►

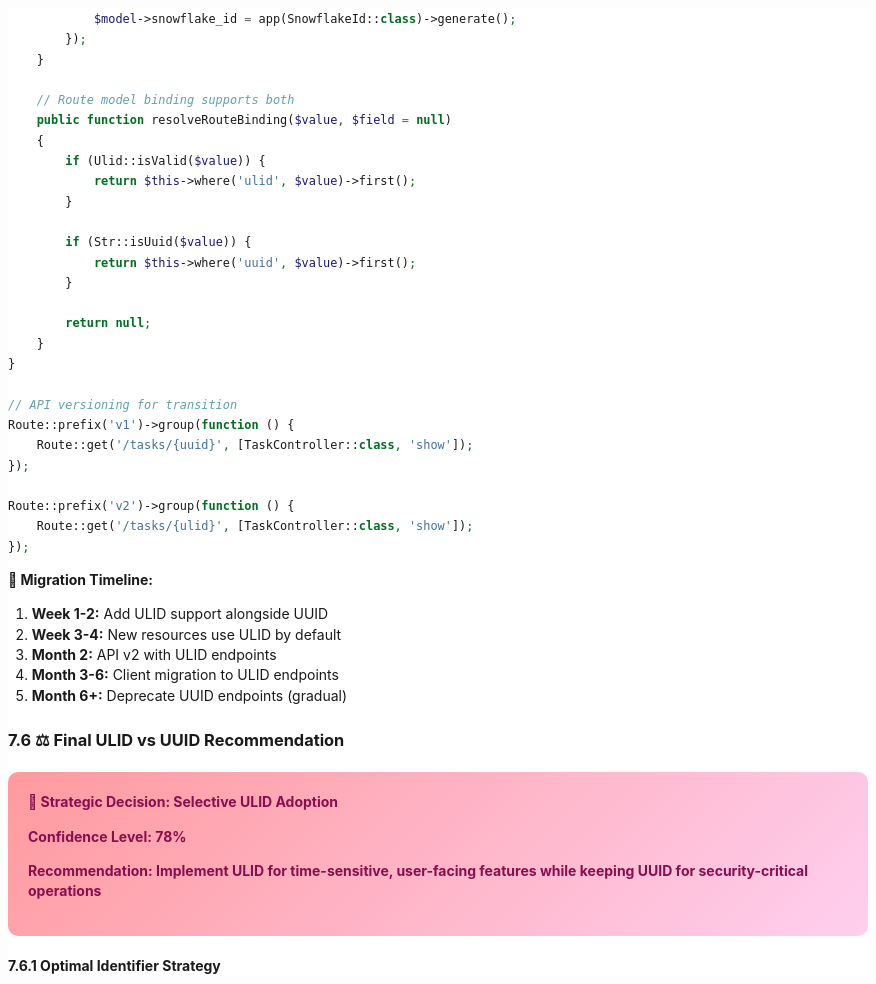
 ```php
            $model->snowflake_id = app(SnowflakeId::class)->generate();
        });
    }

    // Route model binding supports both
    public function resolveRouteBinding($value, $field = null)
    {
        if (Ulid::isValid($value)) {
            return $this->where('ulid', $value)->first();
        }

        if (Str::isUuid($value)) {
            return $this->where('uuid', $value)->first();
        }

        return null;
    }
}

// API versioning for transition
Route::prefix('v1')->group(function () {
    Route::get('/tasks/{uuid}', [TaskController::class, 'show']);
});

Route::prefix('v2')->group(function () {
    Route::get('/tasks/{ulid}', [TaskController::class, 'show']);
});
```

</div>

**📅 Migration Timeline:**
1. **Week 1-2:** Add ULID support alongside UUID
2. **Week 3-4:** New resources use ULID by default
3. **Month 2:** API v2 with ULID endpoints
4. **Month 3-6:** Client migration to ULID endpoints
5. **Month 6+:** Deprecate UUID endpoints (gradual)

</div>

### 7.6 **⚖️ Final ULID vs UUID Recommendation**

<div style="background: linear-gradient(135deg, #ff9a9e 0%, #fecfef 100%); padding: 20px; border-radius: 10px; color: #880e4f; margin: 20px 0;">
<h4 style="margin: 0; color: #880e4f;">🎯 Strategic Decision: Selective ULID Adoption</h4>

**Confidence Level: 78%**

**Recommendation: Implement ULID for time-sensitive, user-facing features while keeping UUID for security-critical operations**
</div>

#### 7.6.1 **Optimal Identifier Strategy**

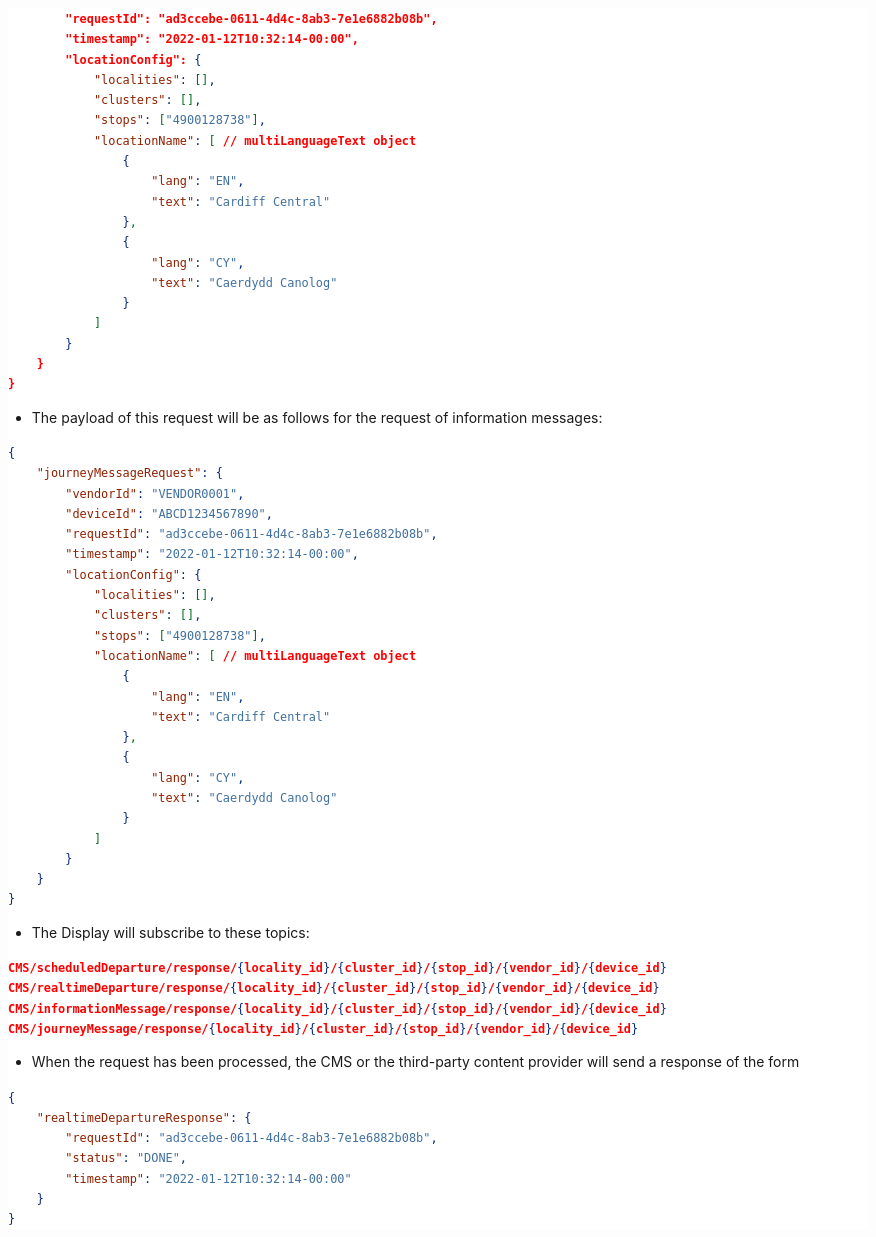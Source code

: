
 ```json
		"requestId": "ad3ccebe-0611-4d4c-8ab3-7e1e6882b08b",
		"timestamp": "2022-01-12T10:32:14-00:00",
		"locationConfig": {
			"localities": [],
			"clusters": [],
			"stops": ["4900128738"],
			"locationName": [ // multiLanguageText object
				{
					"lang": "EN",
					"text": "Cardiff Central"
				},
				{
					"lang": "CY",
					"text": "Caerdydd Canolog"
				}
			]
		}
	}
}
```
* The payload of this request will be as follows for the request of information messages:
```json
{
	"journeyMessageRequest": {
		"vendorId": "VENDOR0001",
		"deviceId": "ABCD1234567890",
		"requestId": "ad3ccebe-0611-4d4c-8ab3-7e1e6882b08b",
		"timestamp": "2022-01-12T10:32:14-00:00",
		"locationConfig": {
			"localities": [],
			"clusters": [],
			"stops": ["4900128738"],
			"locationName": [ // multiLanguageText object
				{
					"lang": "EN",
					"text": "Cardiff Central"
				},
				{
					"lang": "CY",
					"text": "Caerdydd Canolog"
				}
			]
		}
	}
}
```
* The Display will subscribe to these topics:
```json
CMS/scheduledDeparture/response/{locality_id}/{cluster_id}/{stop_id}/{vendor_id}/{device_id}
CMS/realtimeDeparture/response/{locality_id}/{cluster_id}/{stop_id}/{vendor_id}/{device_id}
CMS/informationMessage/response/{locality_id}/{cluster_id}/{stop_id}/{vendor_id}/{device_id}
CMS/journeyMessage/response/{locality_id}/{cluster_id}/{stop_id}/{vendor_id}/{device_id}
```
* When the request has been processed, the CMS or the third-party content provider will send a response of the form
```json
{
	"realtimeDepartureResponse": {
		"requestId": "ad3ccebe-0611-4d4c-8ab3-7e1e6882b08b",
		"status": "DONE",
		"timestamp": "2022-01-12T10:32:14-00:00"
	}
}
```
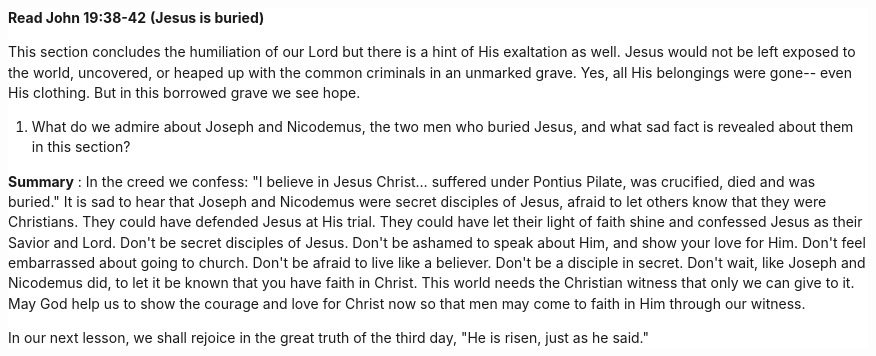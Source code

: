 **Read John 19:38-42** **(Jesus is buried)**

This section concludes the humiliation of our Lord but there is a hint of His exaltation as well. Jesus would not be left exposed to the world, uncovered, or heaped up with the common criminals in an unmarked grave. Yes, all His belongings were gone-- even His clothing. But in this borrowed grave we see hope.

1. What do we admire about Joseph and Nicodemus, the two men who buried Jesus, and what sad fact is revealed about them in this section?

**Summary** : In the creed we confess: &quot;I believe in Jesus Christ… suffered under Pontius Pilate, was crucified, died and was buried.&quot; It is sad to hear that Joseph and Nicodemus were secret disciples of Jesus, afraid to let others know that they were Christians. They could have defended Jesus at His trial. They could have let their light of faith shine and confessed Jesus as their Savior and Lord. Don&#39;t be secret disciples of Jesus. Don&#39;t be ashamed to speak about Him, and show your love for Him. Don&#39;t feel em­barrassed about going to church. Don&#39;t be afraid to live like a believer. Don&#39;t be a disciple in secret. Don&#39;t wait, like Joseph and Nicodemus did, to let it be known that you have faith in Christ. This world needs the Christian witness that only we can give to it. May God help us to show the courage and love for Christ now so that men may come to faith in Him through our witness.

In our next lesson, we shall rejoice in the great truth of the third day, &quot;He is risen, just as he said.&quot;
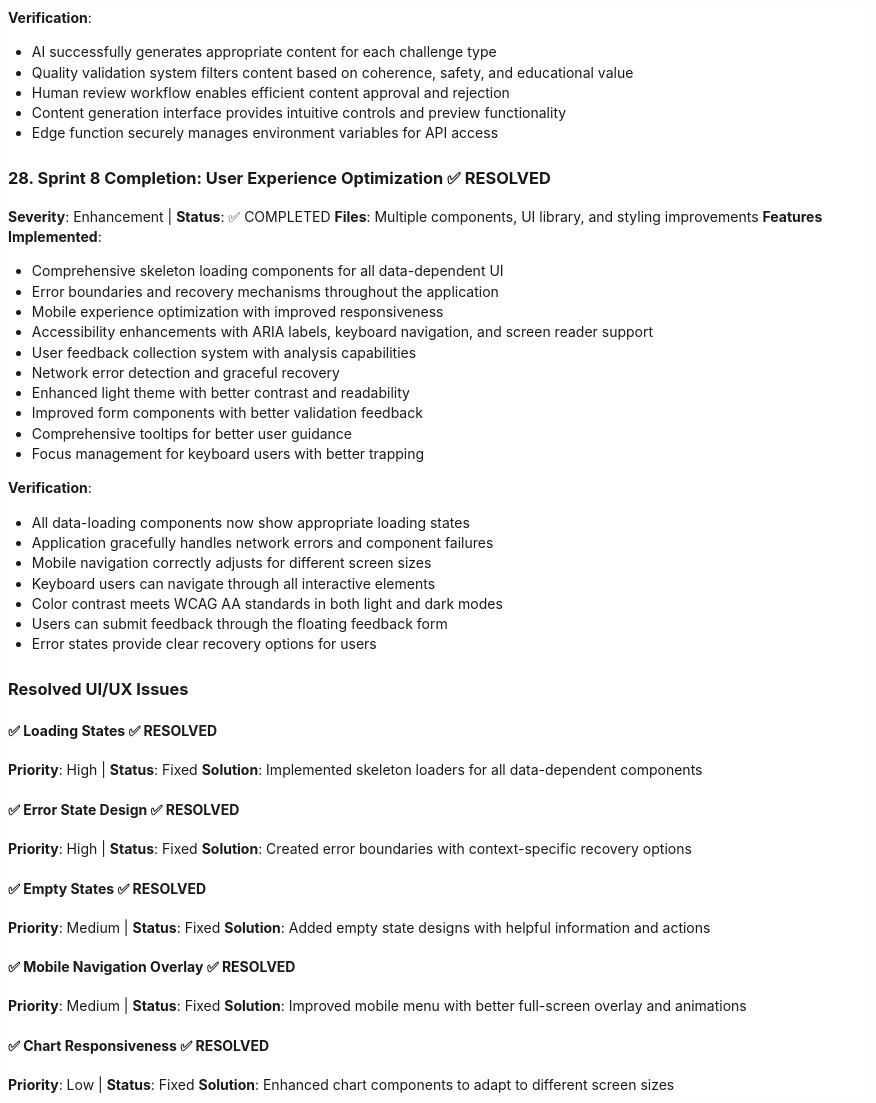 **Verification**:
- AI successfully generates appropriate content for each challenge type
- Quality validation system filters content based on coherence, safety, and educational value
- Human review workflow enables efficient content approval and rejection
- Content generation interface provides intuitive controls and preview functionality
- Edge function securely manages environment variables for API access

### 28. Sprint 8 Completion: User Experience Optimization ✅ RESOLVED
**Severity**: Enhancement | **Status**: ✅ COMPLETED
**Files**: Multiple components, UI library, and styling improvements
**Features Implemented**:
- Comprehensive skeleton loading components for all data-dependent UI
- Error boundaries and recovery mechanisms throughout the application
- Mobile experience optimization with improved responsiveness
- Accessibility enhancements with ARIA labels, keyboard navigation, and screen reader support
- User feedback collection system with analysis capabilities
- Network error detection and graceful recovery
- Enhanced light theme with better contrast and readability
- Improved form components with better validation feedback
- Comprehensive tooltips for better user guidance
- Focus management for keyboard users with better trapping

**Verification**:
- All data-loading components now show appropriate loading states
- Application gracefully handles network errors and component failures
- Mobile navigation correctly adjusts for different screen sizes
- Keyboard users can navigate through all interactive elements
- Color contrast meets WCAG AA standards in both light and dark modes
- Users can submit feedback through the floating feedback form
- Error states provide clear recovery options for users

### Resolved UI/UX Issues

#### ✅ Loading States ✅ RESOLVED
**Priority**: High | **Status**: Fixed
**Solution**: Implemented skeleton loaders for all data-dependent components

#### ✅ Error State Design ✅ RESOLVED
**Priority**: High | **Status**: Fixed 
**Solution**: Created error boundaries with context-specific recovery options

#### ✅ Empty States ✅ RESOLVED
**Priority**: Medium | **Status**: Fixed
**Solution**: Added empty state designs with helpful information and actions

#### ✅ Mobile Navigation Overlay ✅ RESOLVED
**Priority**: Medium | **Status**: Fixed
**Solution**: Improved mobile menu with better full-screen overlay and animations

#### ✅ Chart Responsiveness ✅ RESOLVED
**Priority**: Low | **Status**: Fixed
**Solution**: Enhanced chart components to adapt to different screen sizes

◄

WHAT YOU NEED TO DO: Could you find every line in the records above that contains the word "Nicodemus" and copy it?

RESPONSE FOR THIS EXERCISE:
1. What do we admire about Joseph and Nicodemus, the two men who buried Jesus, and what sad fact is revealed about them in this section?
**Summary** : In the creed we confess: &quot;I believe in Jesus Christ… suffered under Pontius Pilate, was crucified, died and was buried.&quot; It is sad to hear that Joseph and Nicodemus were secret disciples of Jesus, afraid to let others know that they were Christians. They could have defended Jesus at His trial. They could have let their light of faith shine and confessed Jesus as their Savior and Lord. Don&#39;t be secret disciples of Jesus. Don&#39;t be ashamed to speak about Him, and show your love for Him. Don&#39;t feel em­barrassed about going to church. Don&#39;t be afraid to live like a believer. Don&#39;t be a disciple in secret. Don&#39;t wait, like Joseph and Nicodemus did, to let it be known that you have faith in Christ. This world needs the Christian witness that only we can give to it. May God help us to show the courage and love for Christ now so that men may come to faith in Him through our witness.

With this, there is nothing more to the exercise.